(Data extracted from a collection)
((
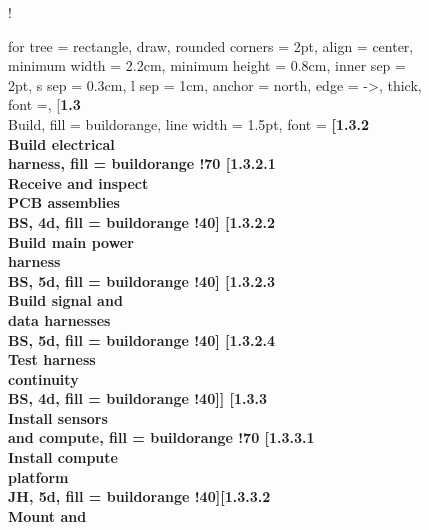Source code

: \begin{figure}[H]
\centering
\resizebox{\textwidth} { ! }
{
\begin { forest }
  for
    tree =
        {
            rectangle,
            draw,
            rounded corners = 2pt,
            align = center,
            minimum width = 2.2cm,
            minimum height = 0.8cm,
            inner sep = 2pt,
            s sep = 0.3cm,
            l sep = 1cm,
            anchor = north,
            edge = {->, thick},
            font =\scriptsize,
        }[{\textbf{1.3}\\Build}, fill = buildorange, line width = 1.5pt,
          font =\scriptsize\bfseries
              [{\textbf{1.3.2}\\Build electrical\\harness},
               fill = buildorange !70
                   [{\textbf{1.3.2.1}\\Receive and
                        inspect\\PCB assemblies\\{\tiny BS, 4d}},
                    fill = buildorange !40]
                   [{\textbf{1.3.2.2}\\Build main power\\harness\\{\tiny BS,
                                                                   5d}},
                    fill = buildorange !40]
                   [{\textbf{1.3.2.3}\\Build signal and\\data
                            harnesses\\{\tiny BS, 5d}},
                    fill = buildorange !40]
                   [{\textbf{1.3.2.4}\\Test harness\\continuity\\{\tiny BS,
                                                                  4d}},
                    fill = buildorange !40]]
              [{\textbf{1.3.3}\\Install sensors\\and compute},
               fill = buildorange !70
                   [{\textbf{1.3.3.1}\\Install compute\\platform\\{\tiny JH,
                                                                   5d}},
                    fill = buildorange !40][{\textbf{1.3.3.2}\\Mount and
}
\end{ forest }}
\end{figure}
))
[TASK BRIEF]:
What you return must match the entries above exactly, apart from the pictures, which are left out.

[ANSWER BOX]:
Source code

: \begin{figure}[H]
\centering
\resizebox{\textwidth} { ! }
{
\begin { forest }
  for
    tree =
        {
            rectangle,
            draw,
            rounded corners = 2pt,
            align = center,
            minimum width = 2.2cm,
            minimum height = 0.8cm,
            inner sep = 2pt,
            s sep = 0.3cm,
            l sep = 1cm,
            anchor = north,
            edge = {->, thick},
            font =\scriptsize,
        }[{\textbf{1.3}\\Build}, fill = buildorange, line width = 1.5pt,
          font =\scriptsize\bfseries
              [{\textbf{1.3.2}\\Build electrical\\harness},
               fill = buildorange !70
                   [{\textbf{1.3.2.1}\\Receive and
                        inspect\\PCB assemblies\\{\tiny BS, 4d}},
                    fill = buildorange !40]
                   [{\textbf{1.3.2.2}\\Build main power\\harness\\{\tiny BS,
                                                                   5d}},
                    fill = buildorange !40]
                   [{\textbf{1.3.2.3}\\Build signal and\\data
                            harnesses\\{\tiny BS, 5d}},
                    fill = buildorange !40]
                   [{\textbf{1.3.2.4}\\Test harness\\continuity\\{\tiny BS,
                                                                  4d}},
                    fill = buildorange !40]]
              [{\textbf{1.3.3}\\Install sensors\\and compute},
               fill = buildorange !70
                   [{\textbf{1.3.3.1}\\Install compute\\platform\\{\tiny JH,
                                                                   5d}},
                    fill = buildorange !40][{\textbf{1.3.3.2}\\Mount and
}
\end{ forest }}
\end{figure}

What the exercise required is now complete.